Laravel 5 and above icludes a cool feature to help simplify configuration and deployment to different environments. Before you had to create separate directories within ‘app/config’ to separate configuration based on the environment. You would then use varying methods to tell Laravel which environment it was in a bootstrap file. This can get pretty messy real quick epecially if you are adding third party libraries that may require some special configuration options.
In Laravel 5 and above you just create a file name ‘.env’ and place your configuration in environment variables. The file would look something like this.
DB_NAME=mydatabse
FOOBAR=baz
SOME_API_KEY=1234abcef
You would create this file and make sure to add ‘.env’ to ‘.gitignore’ in order to keep sensitive data out of your code repository. When you deploy to your different environments you can then just include a ‘.env’ file that’s appropriate for the environment.
Laravel 4.2 and below doesn’t have this but fortunately, with a little bit of tweaking you can add it.
First we need to include a helpful package that reads ‘.env’ files and then loads them for PHP to access.
composer require vlucas/phpdotenv
If you’re using Laravel 4.2 you next need to edit ‘bootstrap/start.php’. If you’re using another framework or none at all you just need to add the following code to wherever you bootstrap your application.
<?php
if (is_file(__DIR__ . '/../.env')) {
Dotenv::load(__DIR__ . '/../');
}
This will check to see that the file exists and if so, load the data into PHP’s $_ENV superglobal array.

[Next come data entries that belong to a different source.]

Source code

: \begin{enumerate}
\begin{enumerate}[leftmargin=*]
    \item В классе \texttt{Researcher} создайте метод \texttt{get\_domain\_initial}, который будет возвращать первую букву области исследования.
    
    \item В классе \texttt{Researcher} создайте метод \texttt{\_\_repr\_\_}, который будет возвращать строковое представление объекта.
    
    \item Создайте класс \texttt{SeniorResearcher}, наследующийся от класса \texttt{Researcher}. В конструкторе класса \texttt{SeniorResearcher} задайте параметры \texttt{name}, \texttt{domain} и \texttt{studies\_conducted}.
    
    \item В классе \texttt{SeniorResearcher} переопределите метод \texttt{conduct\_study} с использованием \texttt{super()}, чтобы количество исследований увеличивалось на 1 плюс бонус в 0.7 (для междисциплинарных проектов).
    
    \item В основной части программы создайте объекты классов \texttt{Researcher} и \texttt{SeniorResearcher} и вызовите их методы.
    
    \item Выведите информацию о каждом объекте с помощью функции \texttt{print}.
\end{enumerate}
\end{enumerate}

Next we’ll need a helper function to grab environment variables or use an acceptable default. If you’re using Laravel, place this in ‘app/helpers.php’ if not you can place it wherever you keep helper functions.
<?php
if ( ! function_exists('env'))
{
/**
* Gets the value of an environment variable. Supports boolean, empty and null.
*
* @param string $key
* @param mixed $default
* @return mixed
*/
function env($key, $default = null)
{
$value = getenv($key);
if ($value === false) return value($default);
switch (strtolower($value))
{
case 'true':
case '(true)':
return true;
case 'false':
case '(false)':
return false;
case 'null':
case '(null)':
return null;
case 'empty':
case '(empty)':
return '';
}
return $value;
}
}
Now you should be able to use .env files an consolidate your configuration data. For example if you need a config file like ‘app/config/sendgrid.php’ to handle sending mail with SendGrid you can make it look something like this.
<?php
return [
'api_key' => env('SENDGRID_API_KEY')
];
This will greatly simplify your deployments and help avoid configuration comlexity in your older Laravel or other non-Laravel applications.